Rep. Ted Lieu (D-Calif.) took to social media on Sunday to decry the military initiative, amid renewed bombing by the Saudi-led coalition. Lieu made his comments on Facebook, while posting a Washington Post story, published Saturday, about the killing of 10 children by Saudi jets that had reportedly targeted a school.

“I have tried numerous times to work with the Administration to stop the United States from assisting Saudi Arabia in their indiscriminate killing of civilians in Yemen. But when Saudi Arabia continues to kill civilians, and in this case children, enough is enough,” Lieu stated.

“The indiscriminate civilian killings by Saudi Arabia look like war crimes to me,” he added, citing his experience as a military legal adviser. “The administration must stop enabling this madness now.”

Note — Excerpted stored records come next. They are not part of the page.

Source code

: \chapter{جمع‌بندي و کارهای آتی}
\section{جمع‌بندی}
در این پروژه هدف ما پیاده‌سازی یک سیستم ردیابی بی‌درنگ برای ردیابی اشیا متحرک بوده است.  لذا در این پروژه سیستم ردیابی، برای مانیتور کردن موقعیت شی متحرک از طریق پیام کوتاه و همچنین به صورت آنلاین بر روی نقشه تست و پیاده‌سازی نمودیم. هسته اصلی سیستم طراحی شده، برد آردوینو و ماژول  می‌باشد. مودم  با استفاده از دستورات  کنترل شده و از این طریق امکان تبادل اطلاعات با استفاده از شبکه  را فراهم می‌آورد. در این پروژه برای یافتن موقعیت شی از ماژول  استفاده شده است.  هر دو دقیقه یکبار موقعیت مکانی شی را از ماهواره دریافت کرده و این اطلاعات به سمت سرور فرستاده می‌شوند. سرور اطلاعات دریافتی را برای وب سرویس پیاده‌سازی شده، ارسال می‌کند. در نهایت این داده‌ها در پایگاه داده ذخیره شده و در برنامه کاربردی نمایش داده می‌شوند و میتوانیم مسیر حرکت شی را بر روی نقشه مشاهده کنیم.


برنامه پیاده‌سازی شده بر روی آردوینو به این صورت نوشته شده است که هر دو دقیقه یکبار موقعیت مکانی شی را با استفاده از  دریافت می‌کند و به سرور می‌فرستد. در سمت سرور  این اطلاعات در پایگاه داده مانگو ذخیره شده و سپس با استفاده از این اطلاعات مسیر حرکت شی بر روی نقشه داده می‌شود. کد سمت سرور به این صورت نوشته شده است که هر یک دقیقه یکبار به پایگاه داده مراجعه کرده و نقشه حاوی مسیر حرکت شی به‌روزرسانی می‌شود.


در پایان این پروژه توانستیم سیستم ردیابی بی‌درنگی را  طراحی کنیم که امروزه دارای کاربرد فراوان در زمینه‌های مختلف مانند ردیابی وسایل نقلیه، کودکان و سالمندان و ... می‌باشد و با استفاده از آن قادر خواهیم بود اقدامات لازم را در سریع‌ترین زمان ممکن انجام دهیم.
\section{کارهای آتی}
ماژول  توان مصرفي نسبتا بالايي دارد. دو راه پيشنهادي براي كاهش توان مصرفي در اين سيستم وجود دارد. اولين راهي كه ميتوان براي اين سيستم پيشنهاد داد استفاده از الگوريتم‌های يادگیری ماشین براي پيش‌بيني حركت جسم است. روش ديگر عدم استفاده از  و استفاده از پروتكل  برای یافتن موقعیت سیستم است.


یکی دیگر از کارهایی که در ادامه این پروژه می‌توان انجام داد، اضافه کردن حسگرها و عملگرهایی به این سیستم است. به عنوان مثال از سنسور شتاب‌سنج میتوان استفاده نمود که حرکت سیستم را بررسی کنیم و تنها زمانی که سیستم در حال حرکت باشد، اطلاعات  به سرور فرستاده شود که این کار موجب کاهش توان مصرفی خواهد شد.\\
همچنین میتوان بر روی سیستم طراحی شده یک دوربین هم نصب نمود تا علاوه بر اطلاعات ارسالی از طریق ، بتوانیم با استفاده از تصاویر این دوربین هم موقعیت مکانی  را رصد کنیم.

Saudi officials claimed they had been targeting “a Shiite Houthi rebel training camp and that children were present there as recruits,” according to the Post.

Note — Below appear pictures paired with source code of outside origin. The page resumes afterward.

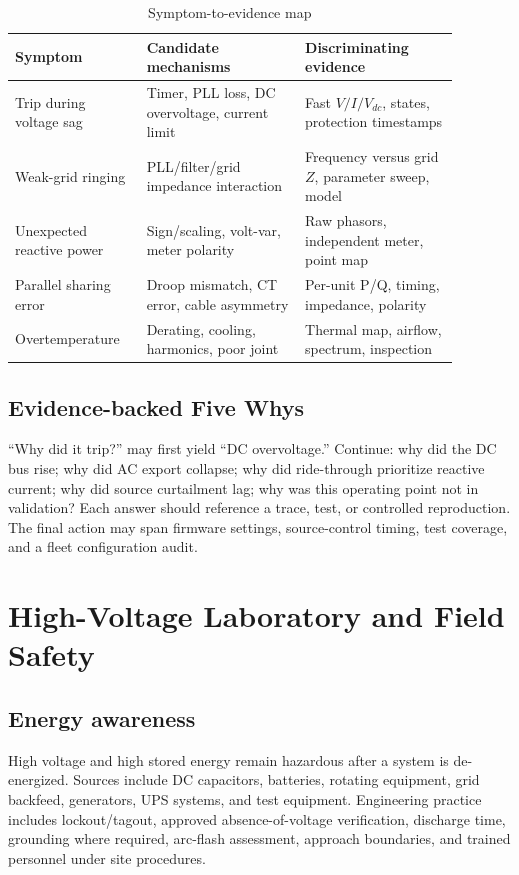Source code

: \documentclass[11pt]{article}
\begin{document}
\begin{table}[h]
\centering
\caption{Symptom-to-evidence map}
\begin{tabular}{p{0.25\linewidth}p{0.32\linewidth}p{0.31\linewidth}}
\toprule
Symptom & Candidate mechanisms & Discriminating evidence \\
\midrule
Trip during voltage sag & Timer, PLL loss, DC overvoltage, current limit & Fast $V/I/V_{dc}$, states, protection timestamps \\
Weak-grid ringing & PLL/filter/grid impedance interaction & Frequency versus grid $Z$, parameter sweep, model \\
Unexpected reactive power & Sign/scaling, volt-var, meter polarity & Raw phasors, independent meter, point map \\
Parallel sharing error & Droop mismatch, CT error, cable asymmetry & Per-unit P/Q, timing, impedance, polarity \\
Overtemperature & Derating, cooling, harmonics, poor joint & Thermal map, airflow, spectrum, inspection \\
\bottomrule
\end{tabular}
\end{table}

\subsection{Evidence-backed Five Whys}
``Why did it trip?'' may first yield ``DC overvoltage.'' Continue: why did the
DC bus rise; why did AC export collapse; why did ride-through prioritize
reactive current; why did source curtailment lag; why was this operating point
not in validation? Each answer should reference a trace, test, or controlled
reproduction. The final action may span firmware settings, source-control
timing, test coverage, and a fleet configuration audit.

\section{High-Voltage Laboratory and Field Safety}

\subsection{Energy awareness}
High voltage and high stored energy remain hazardous after a system is de-
energized. Sources include DC capacitors, batteries, rotating equipment, grid
backfeed, generators, UPS systems, and test equipment. Engineering practice
includes lockout/tagout, approved absence-of-voltage verification, discharge
time, grounding where required, arc-flash assessment, approach boundaries, and
trained personnel under site procedures.
\end{document}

Lieu’s appeal comes amid a broader push for scrutiny of the US-Saudi relationship.

Late last week, Sen. Rand Paul (R-Ky.) vowed to block a recent sale of $1.15 billion in tanks and armored vehicles to the Middle Eastern monarchy.

“Saudi Arabia is an unreliable ally with a poor human rights record,” Paul told Foreign Policy. “We should not rush to sell them advanced arms and promote an arms race in the Middle East.”

In April, Paul and Sen. Chris Murphy (D-Conn.) proposed suspending the sale of air-to-surface bombs to Saudi Arabia, citing concerns about atrocities in Yemen.

“The more it drags on, the clearer it becomes that our military involvement on behalf of the Saudi-led coalition is prolonging human suffering in Yemen and aiding the very groups that are intent on attacking us,” Murphy said.

“As the humanitarian crisis continues to deteriorate, anti-American sentiment is spiraling as the local population blames the US for the thousands of civilian deaths resulting from the Saudis’ bombing campaign,” he added. “This will come back to haunt us.”

Saudi forces and their international partners started bombing Yemen in March 2015, in a campaign against Houthi rebels. The Shia insurgents had ousted the government of Yemeni President Abed Rabbo Mansour Hadi.

The group is led, in part, by former Yemeni President and US ally, Ali Abdullah Saleh, who was once so close with Wasshington, he allegedly kept a journalist in prison on behalf of President Obama.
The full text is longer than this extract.